Le constitutionnalisme et ses âges

Le « concept de constitutionnalisme n’est pas moins plurivoque que celui de constitution » (Beaud 1996, p. 188). Le terme « constitutionnalisme » renvoie historiquement au développement d’une doctrine juridico-politique propre à la culture occidentale qui a connu deux grands moments en tension l’un avec l’autre.

Le premier moment se situe à la fin du XVIIIe siècle, avec principalement la Révolution française et l’Indépendance américaine. Il donne naissance aux idées de soumission de l’État et des instances gouvernantes à la règle de droit constitutionnel (distinction pouvoir constituant/constitué) et d’intime liaison entre l’existence d’une constitution et la garantie des droits de l’homme.

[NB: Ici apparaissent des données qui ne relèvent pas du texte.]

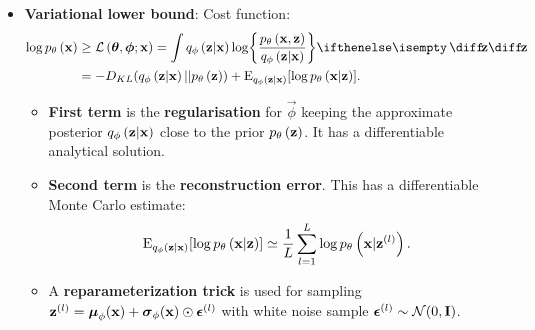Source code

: \begin{itemize}
	\item \textbf{Variational lower bound}: Cost function: 
		\begin{gather*}
			\begin{split}
				\log \dec{\vec{x}} & \ge \mathcal{L}\left(\vec{\theta},\vec{\phi};\vec{x}\right) =
				\int \enc{\vec{z}|\vec{x}} \log \curlies*{ \frac{\dec{\vec{x},\vec{z}}}{\enc{\vec{z}|\vec{x}} } } \D{\vec{z}} \\
				& = -D_{KL}\parens{ \enc{\vec{z}|\vec{x}}||\dec{\vec{z}} } + \E_{\enc{\vec{z}|\vec{x}}} \brackets*{\log \dec{\vec{x}|\vec{z}}} .
			\end{split}
		\end{gather*}
	\begin{itemize}
		\item \textbf{First term} is the \textbf{regularisation} for $\vec{\phi}$ keeping the approximate posterior $q_{\phi}\left(\bm{\mathrm{z}}|\bm{\mathrm{x}}\right)$ close to the prior $p_{\theta}\left(\bm{\mathrm{z}}\right)$. It has a differentiable analytical solution.
		\item \textbf{Second term} is the \textbf{reconstruction error}. This has a differentiable Monte Carlo estimate:
		\begin{equation*}
			\operatorname{E}_{q_{\phi}\left(\bm{\mathrm{z}}|\bm{\mathrm{x}}\right)} [\log p_{\theta}\left(\bm{\mathrm{x}}|\bm{\mathrm{z}}\right) ] \simeq \frac{1}{L}\sum^L_{l=1} \log p_{\theta}\left(\bm{\mathrm{x}}|\bm{\mathrm{z}}^{(l)}\right).
		\end{equation*}
		\item A \textbf{reparameterization trick} is used for sampling $\bm{\mathrm{z}}^{(l)}= \bm{\mathrm{\mu}}_\phi(\bm{\mathrm{x}}) + \bm{\mathrm{\sigma}}_\phi(\bm{\mathrm{x}}) \odot \bm{\mathrm{\epsilon}}^{(l)}$ with white noise sample $\bm{\mathrm{\epsilon}}^{(l)} \sim \mathcal{N}(0,\bm{\mathrm{I}})$.
		\end{itemize}
	
\end{itemize}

Fondamentalement, ce qui est consacré dans cette phase pionnière du constitutionnalisme moderne, c’est le modèle forgé par la philosophie des Lumières d’une constitution qui « constitue » certes l’État (organisation des pouvoirs publics, séparation des pouvoirs), mais aussi et surtout l’homme lui-même, « renaturé » ou régénéré par sa condition de citoyen assujetti à la loi civile (Bastid 1985, Beaud 1996 et 2009, Troper/Jaume 1994, Pasquino 1998, Vergne 2006, Wood 1969).
Selon cette conception, la constitution de l’homme se réalise par la constitution d’un peuple souverain, qui par la loi permet à l’individu de se hisser à la hauteur de l’intérêt général et donc de s’humaniser. Ainsi, la notion de constitution acquiert une portée essentiellement philosophique et devient un enjeu anthropologique, par l’affirmation du principe démocratique comme couronnement de la logique des droits de l’homme (Rousseau).
Mais elle n’a pas encore de grande portée du point de vue des disciplines juridiques : le droit constitutionnel n’est pas vraiment pris au sérieux (en dehors des Etats-Unis depuis l’arrêt de la Cour suprême Marbury versus Madison). Après les grandes constructions des pères fondateurs de la fin du XIXe - début XXe, il a même tendance à s’étioler et s’éclipser derrière la « science politique » des années 1960. La période est ainsi celle du triomphe de la démocratie et de l’ « Etat légal », mais il n’y a pas encore pas d’éclosion véritable de l’ « Etat de droit » (Redor 1992, Zoller 2003, Häberle 2004 Brunet 2007).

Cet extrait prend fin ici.